Ich freue mich sehr, dass Inge Höger, Annette Groth, Norman Paech, Nader El Sakka und Matthias Jochheim wohlbehalten wieder in Deutschland angekommen sind.

Aber es befinden sich immer noch viele Aktivistinnen und Aktivisten in israelischer Gefangenschaft. Sie müssen sofort freigelassen werden.

Die Aktivistinnen und Aktivisten der Hilfsflotte haben die Brutalität der israelischen Armee zu spüren bekommen, die Menschen in Gaza tagtäglich erleben.

Deswegen müssen wir jetzt den Druck auf die israelische Regierung aufrecht erhalten. Neben der Freilassung der Aktivistinnen und Aktivisten und der Auslieferung der Hilfsgüter muss endlich die Blockade von Gaza aufgehoben werden.

Es ist nicht zu akzeptieren, dass Bild-Zeitung und andere Medien, die Free-Gaza-Bewegung als gewalttätig diffamieren.

Die Gewalt ist von der israelischen Armee ausgegangen.

Das und vieles mehr haben die fünf Teilnehmer aus Deutschland heute berichtet und werden es in den nächsten Tagen weiter berichten.

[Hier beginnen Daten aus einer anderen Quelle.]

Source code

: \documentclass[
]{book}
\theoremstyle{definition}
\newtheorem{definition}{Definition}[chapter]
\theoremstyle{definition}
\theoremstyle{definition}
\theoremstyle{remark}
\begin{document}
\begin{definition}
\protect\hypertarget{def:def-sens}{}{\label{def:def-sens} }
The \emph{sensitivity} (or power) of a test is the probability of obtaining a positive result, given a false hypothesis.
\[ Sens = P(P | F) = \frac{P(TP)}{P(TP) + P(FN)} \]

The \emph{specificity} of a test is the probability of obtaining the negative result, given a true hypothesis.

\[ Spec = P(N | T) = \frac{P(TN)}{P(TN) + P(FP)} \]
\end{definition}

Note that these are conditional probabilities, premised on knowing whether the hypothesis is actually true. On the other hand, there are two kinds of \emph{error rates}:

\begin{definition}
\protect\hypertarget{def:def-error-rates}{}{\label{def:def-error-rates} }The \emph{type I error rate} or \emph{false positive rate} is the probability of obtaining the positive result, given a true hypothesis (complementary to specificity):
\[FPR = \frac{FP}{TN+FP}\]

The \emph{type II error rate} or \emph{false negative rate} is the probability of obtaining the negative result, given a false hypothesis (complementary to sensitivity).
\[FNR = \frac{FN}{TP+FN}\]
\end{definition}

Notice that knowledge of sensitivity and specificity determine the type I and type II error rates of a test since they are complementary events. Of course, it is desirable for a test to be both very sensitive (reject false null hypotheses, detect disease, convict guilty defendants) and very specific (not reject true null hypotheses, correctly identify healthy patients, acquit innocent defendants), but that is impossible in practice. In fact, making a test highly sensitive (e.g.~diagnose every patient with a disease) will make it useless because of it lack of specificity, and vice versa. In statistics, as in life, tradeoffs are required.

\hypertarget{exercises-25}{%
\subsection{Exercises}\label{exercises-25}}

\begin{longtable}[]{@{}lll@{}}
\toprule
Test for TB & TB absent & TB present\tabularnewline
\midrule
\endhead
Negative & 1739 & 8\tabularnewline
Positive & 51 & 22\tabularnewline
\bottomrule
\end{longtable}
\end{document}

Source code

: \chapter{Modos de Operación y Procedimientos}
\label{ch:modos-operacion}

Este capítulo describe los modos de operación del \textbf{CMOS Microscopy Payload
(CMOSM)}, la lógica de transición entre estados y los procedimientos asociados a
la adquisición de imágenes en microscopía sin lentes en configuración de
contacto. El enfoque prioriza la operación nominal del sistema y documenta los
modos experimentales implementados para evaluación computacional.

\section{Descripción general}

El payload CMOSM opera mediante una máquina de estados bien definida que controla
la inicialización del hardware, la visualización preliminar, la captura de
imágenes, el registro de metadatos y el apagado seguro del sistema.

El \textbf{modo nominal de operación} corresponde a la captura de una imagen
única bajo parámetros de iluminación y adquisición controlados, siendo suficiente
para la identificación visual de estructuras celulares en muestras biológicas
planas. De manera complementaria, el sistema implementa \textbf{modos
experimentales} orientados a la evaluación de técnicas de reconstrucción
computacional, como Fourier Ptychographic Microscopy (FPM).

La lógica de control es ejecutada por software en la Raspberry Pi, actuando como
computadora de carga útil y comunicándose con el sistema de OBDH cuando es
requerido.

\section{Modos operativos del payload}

Angriff auf Free-Gaza-Schiffe ist ein Verbrechen

31. Mai 2010 Von: Christine Buchholz Kategorie: In Bewegung

Der Überfall der israelischen Armee auf Hilfsschiffe der Free-Gaza-Bewegung ist ein Verbrechen. Mit Elitesoldaten griff die israelische Armee die Flottille an. Über zehn Personen starben, dutzende wurden verletzt. Bis in den Abend hinein gab es keine Informationen über den Verbleib und das Wohlergehenden der weiteren Passagiere. Erst abends erfuhren wir, dass zumindest unsere Genossinnen und Fraktionskolleginnen Annette Groth und Inge Höger, sowie unser Genosse Norman Paech gesund und heil sind. Über ihren Aufenthaltsort wissen wir immer noch nichts.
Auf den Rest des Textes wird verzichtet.